La Corte di giustizia dell’Unione europea impone l’accesso ai documenti della multinazionale

Nel frattempo, un altro giudizio di particolare importanza è stato pronunciato. Stavolta nel Vecchio Continente, dove la Corte di giustizia dell’Unione europea ha annullato una decisione dell’Autorità europea per la sicurezza alimentare (Efsa). Riconoscendo “l’interesse pubblico ad accedere alle informazioni” in materia di ambiente come superiore rispetto agli interessi commerciali dell’azienda.
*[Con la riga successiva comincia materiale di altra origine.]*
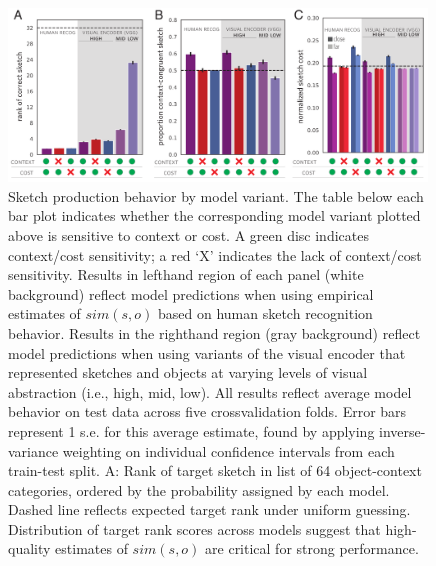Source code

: \documentclass[9pt,twocolumn,twoside]{pnas-new}
\begin{document}

\begin{figure}[htbp]
\centering
\includegraphics[width=0.99\textwidth]{figures/5_model_results_2.pdf}
\caption{Sketch production behavior by model variant. 
The table below each bar plot indicates whether the corresponding model variant plotted above is sensitive to context or cost. 
A green disc indicates context/cost sensitivity; a red `X' indicates the lack of context/cost sensitivity. 
Results in lefthand region of each panel (white background) reflect model predictions when using empirical estimates of $sim(s,o)$ based on human sketch recognition behavior. 
Results in the righthand region (gray background) reflect model predictions when using variants of the visual encoder that represented sketches and objects at varying levels of visual abstraction (i.e., high, mid, low).
All results reflect average model behavior on test data across five crossvalidation folds. 
Error bars represent 1 s.e. for this average estimate, found by applying inverse-variance weighting on individual confidence intervals from each train-test split. 
A: Rank of target sketch in list of 64 object-context categories, ordered by the probability assigned by each model. 
Dashed line reflects expected target rank under uniform guessing. 
Distribution of target rank scores across models suggest that high-quality estimates of $sim(s,o)$ are critical for strong performance. 
}
\end{figure}
\end{document}
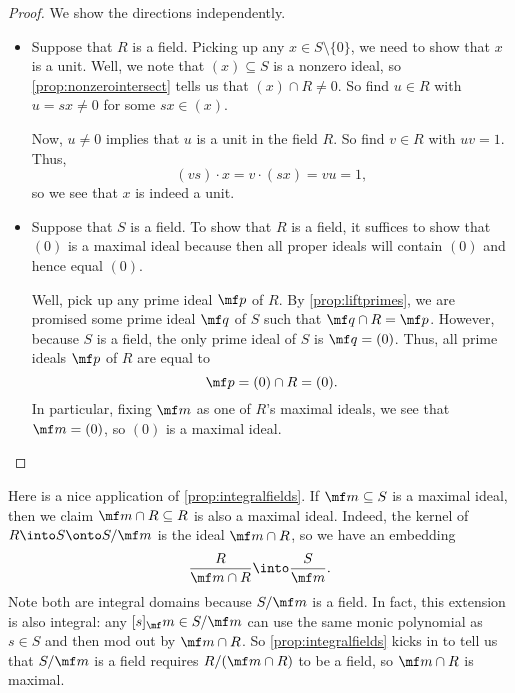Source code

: \begin{proof}
	We show the directions independently.
	\begin{itemize}
		\item Suppose that $R$ is a field. Picking up any $x\in S\setminus\{0\}$, we need to show that $x$ is a unit. Well, we note that $(x)\subseteq S$ is a nonzero ideal, so \autoref{prop:nonzerointersect} tells us that $(x)\cap R\ne0$. So find $u\in R$ with $u=sx\ne0$ for some $sx\in(x)$.

		Now, $u\ne0$ implies that $u$ is a unit in the field $R$. So find $v\in R$ with $uv=1$. Thus,
		\[(vs)\cdot x=v\cdot(sx)=vu=1,\]
		so we see that $x$ is indeed a unit.

		\item Suppose that $S$ is a field. To show that $R$ is a field, it suffices to show that $(0)$ is a maximal ideal because then all proper ideals will contain $(0)$ and hence equal $(0)$.
		
		Well, pick up any prime ideal $\mf p$ of $R$. By \autoref{prop:liftprimes}, we are promised some prime ideal $\mf q$ of $S$ such that $\mf q\cap R=\mf p$. However, because $S$ is a field, the only prime ideal of $S$ is $\mf q=(0)$. Thus, all prime ideals $\mf p$ of $R$ are equal to
		\[\mf p=(0)\cap R=(0).\]
		In particular, fixing $\mf m$ as one of $R$'s maximal ideals, we see that $\mf m=(0)$, so $(0)$ is a maximal ideal.
		\qedhere
	\end{itemize}
\end{proof}
\begin{remark}[Nir] \label{rem:goingdownmax}
	Here is a nice application of \autoref{prop:integralfields}. If $\mf m\subseteq S$ is a maximal ideal, then we claim $\mf m\cap R\subseteq R$ is also a maximal ideal. Indeed, the kernel of $R\into S\onto S/\mf m$ is the ideal $\mf m\cap R$, so we have an embedding
	\[\frac R{\mf m\cap R}\into\frac S{\mf m}.\]
	Note both are integral domains because $S/\mf m$ is a field. In fact, this extension is also integral: any $[s]_\mf m\in S/\mf m$ can use the same monic polynomial as $s\in S$ and then mod out by $\mf m\cap R$. So \autoref{prop:integralfields} kicks in to tell us that $S/\mf m$ is a field requires $R/(\mf m\cap R)$ to be a field, so $\mf m\cap R$ is maximal.
\end{remark}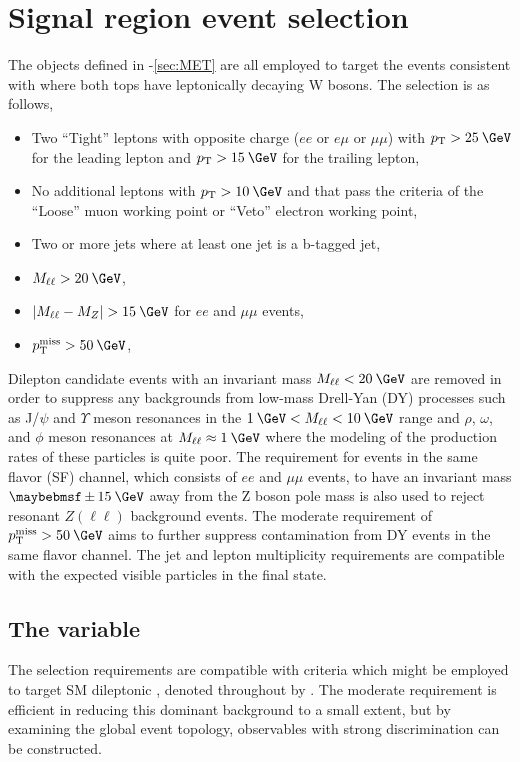 \section{Signal region event selection}
\label{sec:selection}

The objects defined in -\ref{sec:MET} are all employed to target the events consistent with \ttMET where both tops have leptonically decaying W bosons. The selection is as follows,

\begin{itemize}
\item Two ``Tight'' leptons with opposite charge ($ee$ or $e\mu$ or $\mu\mu$) with $\pt>25\:\GeV$ for 
the leading lepton and $\pt>15\:\GeV$ for the trailing lepton,
\item No additional leptons with $\pt>10\:\GeV$ and that pass the criteria of the ``Loose'' muon working point or ``Veto'' electron working point,
\item Two or more jets where at least one jet is a b-tagged jet,
\item $M_{\ell\ell}>20\:\GeV$,
\item $|M_{\ell\ell} - M_Z|>15\:\GeV$ for $ee$ and $\mu\mu$ events,
\item $\ptmiss>50\:\GeV$,
\end{itemize}

Dilepton candidate events with an invariant mass $M_{\ell\ell}<20\:\GeV$ are removed in order to suppress any backgrounds from low-mass Drell-Yan (DY) processes such as J/$\psi$ and $\Upsilon$ meson resonances in the $1\:\GeV<M_{\ell\ell}<10\:\GeV$ range and $\rho$, $\omega$, and $\phi$ meson resonances at $M_{\ell\ell}\approx 1\:\GeV$ where the modeling of the production rates of these particles is quite poor. The requirement for events in the same flavor (SF) channel, which consists of $ee$ and $\mu\mu$ events, to have an invariant mass $\pm15\:\GeV$ away from the Z boson pole mass is also used to reject resonant $Z(\ell\ell)$ background events. The moderate requirement of $\MET>50\:\GeV$ aims to further suppress contamination from DY events in the same flavor channel. The jet and lepton multiplicity requirements are compatible with the expected visible particles in the final state.

\subsection{The \mttll variable}
\label{subsec:mt2ll}

The selection requirements are compatible with criteria which might be employed to target SM dileptonic \ttbar, denoted throughout by \ttll. The moderate \MET requirement is efficient in reducing this dominant background to a small extent, but by examining the global \ttbar event topology, observables with strong discrimination can be constructed.

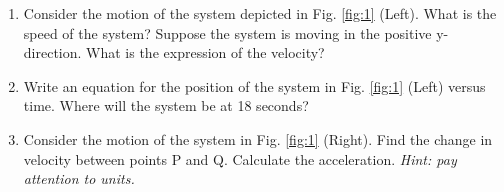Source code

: \documentclass{article}
\begin{document}
\begin{enumerate}
\item Consider the motion of the system depicted in Fig. \ref{fig:1} (Left).  What is the speed of the system?  Suppose the system is moving in the positive y-direction.  What is the expression of the velocity? \\ \vspace{1cm}
\item Write an equation for the position of the system in Fig. \ref{fig:1} (Left) versus time.  Where will the system be at 18 seconds? \\ \vspace{1cm}
\item Consider the motion of the system in Fig. \ref{fig:1} (Right).  Find the change in velocity between points P and Q.  Calculate the acceleration.  \textit{Hint: pay attention to units.}
\end{enumerate}
\end{document}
La sentenza è arrivata grazie ad una denuncia depositata nel marzo del 2016 da un gruppo di parlamentari europei del gruppo dei Verdi. I deputati avevano chiesto di poter accedere agli studi tossicologici forniti dalla Monsanto all’Efsa, sulla cui base quest’ultima aveva affermato che il glifosato non sarebbe cancerogeno. Contrariamente a quanto decretato dall’Organizzazione mondiale della sanità, che nel 2015 ha inserito la sostanza nell’elenco di quelle “probabilmente cancerogene”.

I parlamentari ecologisti avevano però ottenuto soltanto una parte degli studi, dopo un lungo braccio di ferro. L’Efsa aveva affermato infatti che «la divulgazione delle informazioni potrebbe nuocere seriamente agli interessi commerciali e finanziari dell’impresa”. Il tribunale, al contrario, ha ritenuto che i cittadini hanno diritto ad accedere a tutte le informazioni. Michèle Rivasi , eurodeputata del gruppo del Verdi, ha giudicato la decisione della Corte di giustizia “una vittoria della trasparenza, essenziale per il lavoro degli scienziati”.